Design and competitiveness
The headline
As you’d expect, businesses have to balance their design activity with other factors. But its significance rises when a business is growing rapidly, suggesting a link between design and growth.
The details
How do UK businesses compete?
Rapidly growing businesses are twice as likely as others to compete on the basis of innovation. A third (34%) do so.
UK average 16%.
Bigger businesses are also more likely to compete through innovation than smaller ones. A quarter of large businesses do so.
Businesses recognise that adding value to products and services is a much more significant factor (77%) in competing than innovating in the abstract (16%). Adding value is often achieved through a design process that understands and meets users’ needs and is, of course, a key means of delivering innovation.
For more on adding value and the impact of using design to do so, see Adding value through design.
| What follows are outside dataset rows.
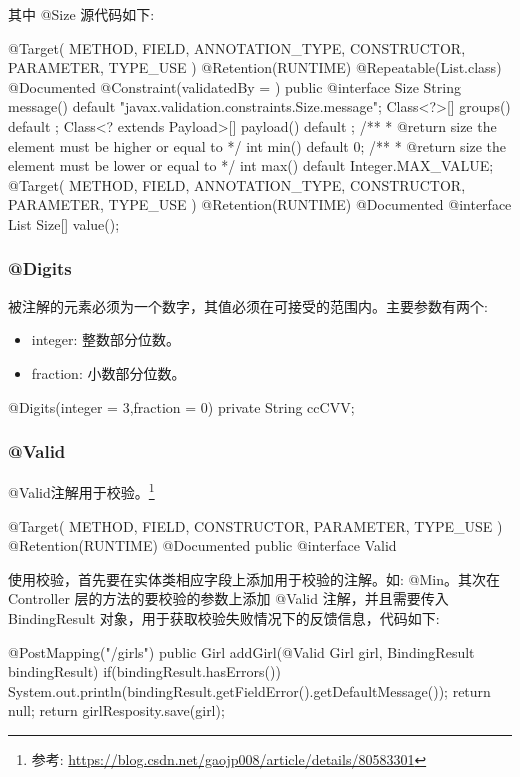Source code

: 其中 @Size 源代码如下:
\begin{Java}
@Target({ METHOD, FIELD, ANNOTATION_TYPE, CONSTRUCTOR, PARAMETER, TYPE_USE })
@Retention(RUNTIME)
@Repeatable(List.class)
@Documented
@Constraint(validatedBy = { })
public @interface Size {
    String message() default "{javax.validation.constraints.Size.message}";
    Class<?>[] groups() default { };
    Class<? extends Payload>[] payload() default { };
    /**
     * @return size the element must be higher or equal to
     */
    int min() default 0;
    /**
     * @return size the element must be lower or equal to
     */
    int max() default Integer.MAX_VALUE;
    @Target({ METHOD, FIELD, ANNOTATION_TYPE, CONSTRUCTOR, PARAMETER, TYPE_USE })
    @Retention(RUNTIME)
    @Documented
    @interface List {
        Size[] value();
    }
}
\end{Java}

\subsubsection{@Digits}

被注解的元素必须为一个数字，其值必须在可接受的范围内。主要参数有两个:
\begin{itemize}
    \item integer: 整数部分位数。
    \item fraction: 小数部分位数。
\end{itemize}

\begin{Java}
@Digits(integer = 3,fraction = 0)
private String ccCVV;
\end{Java}

\subsubsection{@Valid}

@Valid注解用于校验。\footnote{参考: \url{https://blog.csdn.net/gaojp008/article/details/80583301}}

\begin{Java}
@Target({ METHOD, FIELD, CONSTRUCTOR, PARAMETER, TYPE_USE })
@Retention(RUNTIME)
@Documented
public @interface Valid {
}
\end{Java}

使用校验，首先要在实体类相应字段上添加用于校验的注解。如: @Min。其次在 Controller 层的方法的要校验的参数上添加 @Valid 注解，并且需要传入 BindingResult 对象，用于获取校验失败情况下的反馈信息，代码如下:

\begin{Java}
@PostMapping("/girls")  
public Girl addGirl(@Valid Girl girl, BindingResult bindingResult) {  
    if(bindingResult.hasErrors()){  
        System.out.println(bindingResult.getFieldError().getDefaultMessage());  
        return null;  
    }  
    return girlResposity.save(girl);  
}
\end{Java}

\newpage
'Innovation through design can help firms avoid competing on price alone. While some consumers will always buy the cheapest product or service in the market, non-price attributes such as quality can often be more important determinants of overall demand than price.'
DTI Economics Paper 15, Creativity, Design and Business Performance, November 2005
Looking at sectors, businesses in manufacturing are most likely to compete on innovation. Those in retail, wholesale and leisure and primary industry, construction, utilities and communications are least likely to do so.
How do businesses think their customers make buying decisions?
Businesses think 81%of their private sector clients and 74% of their public sector clients base their decision to buy on the added value of products or services.
In contrast, businesses think innovation ranks low as a factor in buying.
These findings broadly mirror those for how businesses compete.
Most (95%) of the businesses we surveyed had private sector customers. 41% had public sector customers.